We cannot solve most problems of the day today (i.e., when we need it most), not because there arise too many more questions every day than we can manage and they are mostly difficult, but because while the problems are of today demanding today’s knowledge, we apply yesterday’s knowledge (which is sort of outdated) to them. That is to say we use yesterday’s outdated tools to fix today’s machine. If we can, we can solve yesterday’s problems today, and while the solution may still have its value, this time lag (born of a knowledge lag) takes its toll.

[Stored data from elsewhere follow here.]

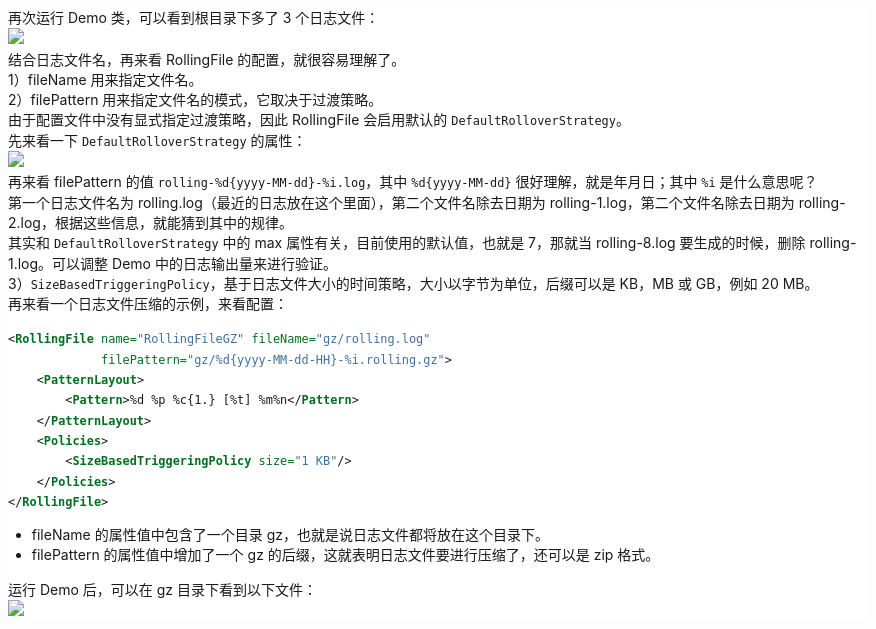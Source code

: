 再次运行 Demo 类，可以看到根目录下多了 3 个日志文件：<br />![](https://cdn.nlark.com/yuque/0/2020/webp/396745/1604464119412-651bb5de-93e7-4cb0-aba0-52d4b5917f8b.webp#averageHue=%23fdfefb&height=136&id=kxb5s&originHeight=136&originWidth=366&originalType=binary&ratio=1&rotation=0&showTitle=false&size=0&status=done&style=shadow&title=&width=366)<br />结合日志文件名，再来看 RollingFile 的配置，就很容易理解了。<br />1）fileName 用来指定文件名。<br />2）filePattern 用来指定文件名的模式，它取决于过渡策略。<br />由于配置文件中没有显式指定过渡策略，因此 RollingFile 会启用默认的 `DefaultRolloverStrategy`。<br />先来看一下 `DefaultRolloverStrategy` 的属性：<br />![](https://cdn.nlark.com/yuque/0/2020/png/396745/1604464119377-f6288f7d-4445-4dee-971b-be28309950c5.png#averageHue=%23f5f3ea&height=772&id=i5DNW&originHeight=772&originWidth=1020&originalType=binary&ratio=1&rotation=0&showTitle=false&size=0&status=done&style=shadow&title=&width=1020)<br />再来看 filePattern 的值 `rolling-%d{yyyy-MM-dd}-%i.log`，其中 `%d{yyyy-MM-dd}` 很好理解，就是年月日；其中 `%i` 是什么意思呢？<br />第一个日志文件名为 rolling.log（最近的日志放在这个里面），第二个文件名除去日期为 rolling-1.log，第二个文件名除去日期为 rolling-2.log，根据这些信息，就能猜到其中的规律。<br />其实和 `DefaultRolloverStrategy` 中的 max 属性有关，目前使用的默认值，也就是 7，那就当 rolling-8.log 要生成的时候，删除 rolling-1.log。可以调整 Demo 中的日志输出量来进行验证。<br />3）`SizeBasedTriggeringPolicy`，基于日志文件大小的时间策略，大小以字节为单位，后缀可以是 KB，MB 或 GB，例如 20 MB。<br />再来看一个日志文件压缩的示例，来看配置：
```xml
<RollingFile name="RollingFileGZ" fileName="gz/rolling.log"
             filePattern="gz/%d{yyyy-MM-dd-HH}-%i.rolling.gz">
    <PatternLayout>
        <Pattern>%d %p %c{1.} [%t] %m%n</Pattern>
    </PatternLayout>
    <Policies>
        <SizeBasedTriggeringPolicy size="1 KB"/>
    </Policies>
</RollingFile>
```

- fileName 的属性值中包含了一个目录 gz，也就是说日志文件都将放在这个目录下。
- filePattern 的属性值中增加了一个 gz 的后缀，这就表明日志文件要进行压缩了，还可以是 zip 格式。

运行 Demo 后，可以在 gz 目录下看到以下文件：<br />![](https://cdn.nlark.com/yuque/0/2020/png/396745/1604464119389-790ee0ee-6437-4e7f-90ca-081369e1ec05.png#averageHue=%23f0e8e5&height=246&id=xrBrn&originHeight=246&originWidth=460&originalType=binary&ratio=1&rotation=0&showTitle=false&size=0&status=done&style=shadow&title=&width=460)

This characterizes the problem-solving and decisision-making scenes in every single sphere of human affairs, be it poliltics, religion, philosophy, science, medicine, the economy, the environment, and what not? We see new political fields opening up at every political coordinate across the globe, each demanding a fresh approach/practice; however, the best of our political minds, established in one system or the other, step into these with a set of political ideas built on the political philosophy of the eighteenth and nineteenth centuries put (with some variation) into practice in the twentieth century. The political ideas of the eighteenth and nineteenth centuries based on the experiences of the seventeenth and sixteenth (or eaerlier) centuries to determine our daily twenty-first-century practice!? The discovery of such diseases as AIDS and the outbreak of diseases such as ebola take our medical scientists by so much surprise that for long they–equipped with their medical knowledge of the past, no matter how encyclopedic that is–remain at a loss what to do. Every now and then, we find ourselves at the end of a cul-de-sac or the other.
As we cannot leap up out of ourselves and look down on the top of our own heads (and so also from the future back into our present moment), we may not ever be able to resolve problems in real time, as and when they arise, and nobody in their right mind would expect that. However, something other than this inevitability is making our adaptive mechanism work slowly and far less efficiently, delaying our progress. This something is nothing but our unwillingness to change endorsed and encouraged (perhaps unwittingly, but that does not make us less bad in effect) by and condensed into what we call the system.